The spaceborne Synthetic Aperture Radar (SAR) is a broadly acknowledged technique to monitor the vast open ocean. However, a frequent confusion between the SAR image azimuth angle $ {\phi }_{\mathrm{I}\mathrm{M}\mathrm{G}} $ and the satellite flight direction $ {\phi }_{\mathrm{S}\mathrm{A}\mathrm{T}} $ exists in the data processing and geophysical applications, which influences for instance the accuracy of SAR wind inversions. An overview of $ {\phi }_{\mathrm{I}\mathrm{M}\mathrm{G}} $ derivation from the transformation of the spatial satellite coordinate systems is presented in this paper, along with a method for calculating $ {\phi }_{\mathrm{I}\mathrm{M}\mathrm{G}} $ based on the Ground Control Points (GCP).
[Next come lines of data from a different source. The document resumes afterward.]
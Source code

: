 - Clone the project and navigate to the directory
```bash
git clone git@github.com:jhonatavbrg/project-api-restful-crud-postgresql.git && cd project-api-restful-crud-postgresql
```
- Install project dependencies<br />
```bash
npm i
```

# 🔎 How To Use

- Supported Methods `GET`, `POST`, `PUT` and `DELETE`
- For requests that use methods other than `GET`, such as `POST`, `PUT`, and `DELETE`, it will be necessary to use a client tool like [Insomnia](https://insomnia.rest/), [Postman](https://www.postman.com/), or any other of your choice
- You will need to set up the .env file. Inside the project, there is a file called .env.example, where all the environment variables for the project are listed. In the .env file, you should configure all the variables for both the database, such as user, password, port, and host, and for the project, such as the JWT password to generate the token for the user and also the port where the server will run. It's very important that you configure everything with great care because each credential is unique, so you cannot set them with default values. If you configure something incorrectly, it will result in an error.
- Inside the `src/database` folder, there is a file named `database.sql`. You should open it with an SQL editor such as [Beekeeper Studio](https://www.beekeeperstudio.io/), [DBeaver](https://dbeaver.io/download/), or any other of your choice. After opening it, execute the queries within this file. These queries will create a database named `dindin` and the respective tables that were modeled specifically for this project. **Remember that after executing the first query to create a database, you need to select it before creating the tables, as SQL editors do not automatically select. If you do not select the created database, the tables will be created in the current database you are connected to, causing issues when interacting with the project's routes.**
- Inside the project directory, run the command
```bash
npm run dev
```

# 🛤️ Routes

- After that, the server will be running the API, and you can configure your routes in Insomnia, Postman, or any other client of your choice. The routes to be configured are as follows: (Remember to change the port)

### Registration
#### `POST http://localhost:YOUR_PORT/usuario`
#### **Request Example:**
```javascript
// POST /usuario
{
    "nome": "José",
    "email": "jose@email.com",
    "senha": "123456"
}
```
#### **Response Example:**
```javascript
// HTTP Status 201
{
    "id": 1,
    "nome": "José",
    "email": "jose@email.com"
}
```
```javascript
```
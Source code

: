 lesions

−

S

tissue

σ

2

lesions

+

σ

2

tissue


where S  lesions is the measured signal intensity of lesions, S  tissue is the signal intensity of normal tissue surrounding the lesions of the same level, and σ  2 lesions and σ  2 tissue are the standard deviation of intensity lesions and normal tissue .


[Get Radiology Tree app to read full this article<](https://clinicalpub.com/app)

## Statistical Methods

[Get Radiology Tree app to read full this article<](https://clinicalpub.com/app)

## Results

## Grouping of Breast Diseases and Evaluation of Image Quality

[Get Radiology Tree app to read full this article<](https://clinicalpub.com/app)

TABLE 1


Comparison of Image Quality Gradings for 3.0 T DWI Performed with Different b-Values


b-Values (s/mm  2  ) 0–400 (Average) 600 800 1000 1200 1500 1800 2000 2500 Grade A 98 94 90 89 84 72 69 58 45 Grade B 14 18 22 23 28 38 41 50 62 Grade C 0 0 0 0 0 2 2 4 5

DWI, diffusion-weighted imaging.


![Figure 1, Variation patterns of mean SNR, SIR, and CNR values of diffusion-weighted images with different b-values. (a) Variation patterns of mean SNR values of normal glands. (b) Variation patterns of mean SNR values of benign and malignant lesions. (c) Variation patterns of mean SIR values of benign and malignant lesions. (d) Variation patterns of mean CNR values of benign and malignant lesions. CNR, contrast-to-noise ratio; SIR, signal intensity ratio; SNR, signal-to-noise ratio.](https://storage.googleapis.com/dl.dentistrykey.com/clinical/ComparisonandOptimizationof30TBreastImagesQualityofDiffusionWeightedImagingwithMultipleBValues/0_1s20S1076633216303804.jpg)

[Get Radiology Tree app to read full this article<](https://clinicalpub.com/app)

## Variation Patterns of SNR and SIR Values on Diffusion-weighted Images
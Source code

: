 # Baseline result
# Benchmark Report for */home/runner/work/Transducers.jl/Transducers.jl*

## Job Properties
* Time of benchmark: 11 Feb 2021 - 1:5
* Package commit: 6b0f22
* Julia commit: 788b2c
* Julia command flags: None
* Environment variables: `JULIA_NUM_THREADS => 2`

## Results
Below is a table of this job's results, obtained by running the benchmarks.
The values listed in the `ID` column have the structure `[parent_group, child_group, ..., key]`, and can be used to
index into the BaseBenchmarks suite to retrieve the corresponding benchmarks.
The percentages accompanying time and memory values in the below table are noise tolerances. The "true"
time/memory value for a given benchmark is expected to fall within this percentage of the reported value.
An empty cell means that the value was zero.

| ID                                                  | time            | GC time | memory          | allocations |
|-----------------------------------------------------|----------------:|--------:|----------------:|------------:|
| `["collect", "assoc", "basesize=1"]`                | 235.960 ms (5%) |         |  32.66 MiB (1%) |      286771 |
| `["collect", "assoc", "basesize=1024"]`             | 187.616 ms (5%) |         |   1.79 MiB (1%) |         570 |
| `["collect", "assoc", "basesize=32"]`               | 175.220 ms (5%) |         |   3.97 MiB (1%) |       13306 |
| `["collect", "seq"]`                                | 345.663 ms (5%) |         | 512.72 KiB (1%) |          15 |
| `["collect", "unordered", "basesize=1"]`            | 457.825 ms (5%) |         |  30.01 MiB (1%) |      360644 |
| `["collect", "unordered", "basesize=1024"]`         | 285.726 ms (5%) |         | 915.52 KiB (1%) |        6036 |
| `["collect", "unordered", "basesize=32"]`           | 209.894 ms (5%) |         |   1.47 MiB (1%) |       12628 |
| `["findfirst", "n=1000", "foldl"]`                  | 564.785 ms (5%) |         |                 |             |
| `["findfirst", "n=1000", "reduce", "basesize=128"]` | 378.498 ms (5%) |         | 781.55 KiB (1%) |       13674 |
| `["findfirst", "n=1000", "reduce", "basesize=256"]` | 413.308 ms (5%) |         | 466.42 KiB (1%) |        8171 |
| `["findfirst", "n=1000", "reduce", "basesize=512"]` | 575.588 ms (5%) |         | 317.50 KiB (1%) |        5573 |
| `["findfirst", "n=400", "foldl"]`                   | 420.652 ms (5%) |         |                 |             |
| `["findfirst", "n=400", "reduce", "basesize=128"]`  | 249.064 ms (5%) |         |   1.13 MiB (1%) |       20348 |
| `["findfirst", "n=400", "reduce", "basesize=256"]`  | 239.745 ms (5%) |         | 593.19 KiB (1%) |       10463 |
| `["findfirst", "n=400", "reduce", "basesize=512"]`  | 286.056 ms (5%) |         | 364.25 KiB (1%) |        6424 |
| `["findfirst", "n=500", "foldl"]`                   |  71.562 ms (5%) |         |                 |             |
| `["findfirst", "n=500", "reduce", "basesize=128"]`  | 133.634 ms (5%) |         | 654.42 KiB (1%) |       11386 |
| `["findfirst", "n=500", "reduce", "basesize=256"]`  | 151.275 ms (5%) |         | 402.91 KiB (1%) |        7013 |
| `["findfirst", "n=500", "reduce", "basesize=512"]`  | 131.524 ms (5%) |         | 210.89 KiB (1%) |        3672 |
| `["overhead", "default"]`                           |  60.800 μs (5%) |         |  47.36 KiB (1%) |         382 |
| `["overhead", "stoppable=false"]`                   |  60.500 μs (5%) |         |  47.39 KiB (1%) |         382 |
By analyzing a set of 0.7 million Sentinel-1 SAR wave mode images acquired in 2016, we quantify the systematic bias between $ {\phi }_{\mathrm{I}\mathrm{M}\mathrm{G}} $ and $ {\phi }_{\mathrm{S}\mathrm{A}\mathrm{T}} $ and find out that this bias is related to the incidence angle and orbital direction. It can be accurately fitted using a fifth-order polynomial relative to latitude. The misuse of $ {\phi }_{\mathrm{S}\mathrm{A}\mathrm{T}} $ is demonstrated to approximate $ {\phi }_{\mathrm{I}\mathrm{M}\mathrm{G}} $ can lead to nonnegligible wind retrieval errors. The spatial distribution of this wind error is non-uniform and differs between ascending and descending orbits, with a wind speed bias of ±0.5 m·s^–1. Results obtained in this study evidence that the precise estimate of $ {\phi }_{\mathrm{I}\mathrm{M}\mathrm{G}} $ are significant to various SAR applications in relevant studies. The proposed method here also holds practical reference for other satellite SAR missions.